Wait wait wait, do you expect your own secretaries to take care of old men with dementia while at work? Cos last I checked that wasn’t part of any secretary’s work description.

Yeah. And when Teela’s work starts piling up, and her boss comes looking for the stuff she should have been preparing, and finds that it’s not finished - is her boss going to be ok with the excuse that she was lavishing love and care on Old Mr. Grace?

I don’t know how much more clear I could have made my position, which you actually quoted, yet then ask if I expect them to take care of old men with dementia.

No, that is not her job. But her job is also not to tell him how much he is permitted to drink at lunch. If he wants to come back sloppy drunk he can. He is not a factory worker.

Little kids sometimes like to come to “daddy/mommy’s work”. Doesn’t mean it should be a regular thing, and if the kid was getting lost coming back from the bathroom, it wouldn’t be a thing at all. This guy seems to be functioning close to, if not at, the level of a small child. At this rate, it doesn’t matter what he wants to do.

Is the founding partner still a partner? That is, is he still part-owner of the firm?
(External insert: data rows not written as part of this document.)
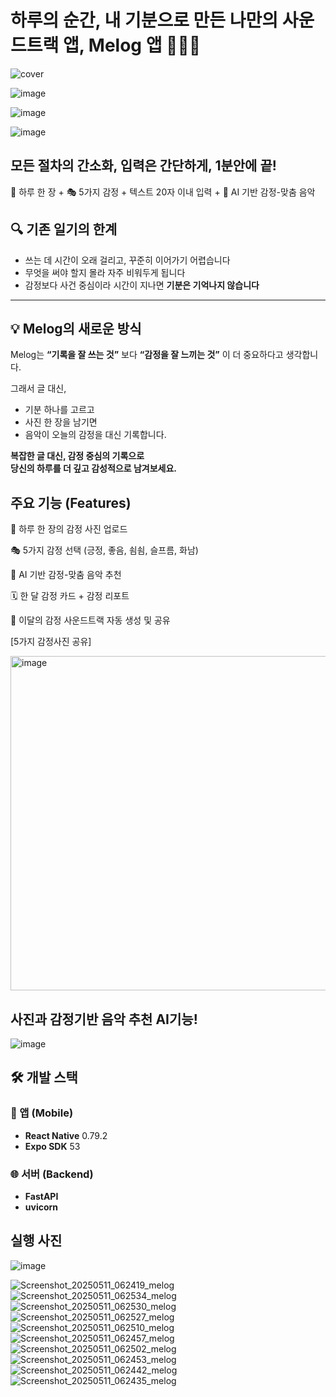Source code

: # 하루의 순간, 내 기분으로 만든 나만의 사운드트랙 앱, Melog 앱 📸🎨🎵

![cover](https://github.com/user-attachments/assets/8a140788-5007-46fc-81a9-011fd833f41b)

![image](https://github.com/user-attachments/assets/16842a7c-9868-425e-83cf-4a3936e4b7e8)

![image](https://github.com/user-attachments/assets/b1fc967b-9c3b-4a9b-97d4-abce0dafbd29)

![image](https://github.com/user-attachments/assets/a0de7c46-6018-4fd8-b633-91a9bceae554)


## 모든 절차의 간소화, 입력은 간단하게,  1분안에 끝!

📸 하루 한 장 + 🎭 5가지 감정 + 텍스트 20자 이내 입력 + 🎵 AI 기반 감정-맞춤 음악 

## 🔍 기존 일기의 한계

- 쓰는 데 시간이 오래 걸리고, 꾸준히 이어가기 어렵습니다  
- 무엇을 써야 할지 몰라 자주 비워두게 됩니다  
- 감정보다 사건 중심이라 시간이 지나면 **기분은 기억나지 않습니다**

---

## 💡 Melog의 새로운 방식

Melog는 **“기록을 잘 쓰는 것”** 보다 **“감정을 잘 느끼는 것”** 이 더 중요하다고 생각합니다.

그래서 글 대신,  
- 기분 하나를 고르고  
- 사진 한 장을 남기면  
- 음악이 오늘의 감정을 대신 기록합니다.

**복잡한 글 대신, 감정 중심의 기록으로  
당신의 하루를 더 깊고 감성적으로 남겨보세요.**

## 주요 기능 (Features)
📸 하루 한 장의 감정 사진 업로드

🎭 5가지 감정 선택 (긍정, 좋음, 쇰쇰, 슬프름, 화남)

🎵 AI 기반 감정-맞춤 음악 추천

🗓️ 한 달 감정 카드 + 감정 리포트

🎼 이달의 감정 사운드트랙 자동 생성 및 공유


[5가지 감정사진 공유]

<img width="535" alt="image" src="https://github.com/user-attachments/assets/2812ac09-a025-47c6-8525-e637e6f6fab2" />


## 사진과 감정기반 음악 추천 AI기능!
![image](https://github.com/user-attachments/assets/6f23c716-c2fa-441a-9777-9821e499260f)


## 🛠️ 개발 스택

### 📱 앱 (Mobile)
- **React Native** 0.79.2  
- **Expo SDK** 53  

### 🌐 서버 (Backend)
- **FastAPI**
- **uvicorn**


## 실행 사진

![image](https://github.com/user-attachments/assets/a95bd517-c6bc-467b-b5a1-808194c440db)

![Screenshot_20250511_062419_melog](https://github.com/user-attachments/assets/bac7df33-410e-4e7d-a993-35827b6d99b3)
![Screenshot_20250511_062534_melog](https://github.com/user-attachments/assets/4721b932-2413-42bb-b849-92926e3f5e1d)
![Screenshot_20250511_062530_melog](https://github.com/user-attachments/assets/8589404b-737c-485b-8219-f09f58c5a96c)
![Screenshot_20250511_062527_melog](https://github.com/user-attachments/assets/703388cd-32a2-4f3c-8dcc-28f5ce66a12e)
![Screenshot_20250511_062510_melog](https://github.com/user-attachments/assets/f234a45b-d423-4bac-8261-05ef89cbfa8d)
![Screenshot_20250511_062457_melog](https://github.com/user-attachments/assets/1f7c7ece-71c9-43b7-9442-86a3b78f1b26)
![Screenshot_20250511_062502_melog](https://github.com/user-attachments/assets/b5240a15-8afe-425a-a15a-2f5167c14323)
![Screenshot_20250511_062453_melog](https://github.com/user-attachments/assets/ba751284-6f40-4952-b6e9-8acdcb40366a)
![Screenshot_20250511_062442_melog](https://github.com/user-attachments/assets/1ff72b76-57f9-4d24-9def-612135111d91)
![Screenshot_20250511_062435_melog](https://github.com/user-attachments/assets/948cdbf8-aa80-47cb-aeee-e304ee3d2152)

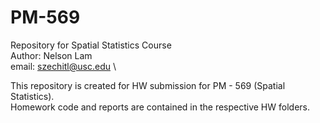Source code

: # PM-569
Repository for Spatial Statistics Course \
Author: Nelson Lam \
email: szechitl@usc.edu \

This repository is created for HW submission for PM - 569 (Spatial Statistics). \
Homework code and reports are contained in the respective HW folders.
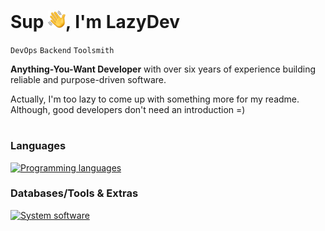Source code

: # Sup <img align="bottom" src="assets/emojis/hello.png" width="28" alt="👋">, I'm LazyDev



`DevOps` `Backend` `Toolsmith` 

**Anything-You-Want Developer** with over six years of experience building reliable and purpose-driven software. 

Actually, I'm too lazy to come up with something more for my readme. Although, good developers don't need an introduction =)
#


### Languages
[![Programming languages](https://skillicons.dev/icons?i=python,go,c,cpp)](https://github.com/devbutlazy)

### Databases/Tools & Extras
[![System software](https://skillicons.dev/icons?i=linux,windows,cmake,git,docker,regex,django,fastapi,flask,postgres,mongodb,mysql&perline=6)](https://github.com/devbutlazy)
Meaning he still has a right to walk in anytime he wants?

Since the old guy doesn’t seem to need any physical assistance, I see nothing wrong with the firm calling a temp agency whenever he shows up, and have them send someone over to keep an eye on him until he decides to go home.

Perhaps when you (and his regular secretary) know he’s going to the bathroom, you could suggest to one of the men in the office that they might like to take a bathroom break, as well.

In the end, he’s really his wife’s problem. But if she won’t do anything about the firm’s problem, the firm must.

I understood that reference.

Your exact quote was contradictory: on one hand, you don’t think she should be responsible for anything that’s not in her job description and on the other the “like changing his diaper or something similar” appears to indicate that there are only some things not in her job description that you’d have problems with, and that you do consider “babysitting the guy” as a perfectly fine thing to expect her to do, even though you like everybody else know it is not part of her job description.

If you’d left that clause out, then I would have understood us to be in agreement; the clause made your post clear as concentrated squid ink. I hope you’re more clear when writing legal documents.

No, he has retired entirely from the practice of law and no longer owns part of the practice. The offer of the use of an office and a secretary’s assistance is a courtesy given him since he’s the founder.

There are places that are appropriate for folk with dementia, but IMO a law office is not such a place. What liability? What if he injures himself? What if he interacts with clients in some unpleasant or inappropriate manner? What message does it send to younger staff as to the office’s standards? What does it do to this guy’s image? Believe me, the newer hires are going to hear tales of how great he was, but then juxtapose them with what they see.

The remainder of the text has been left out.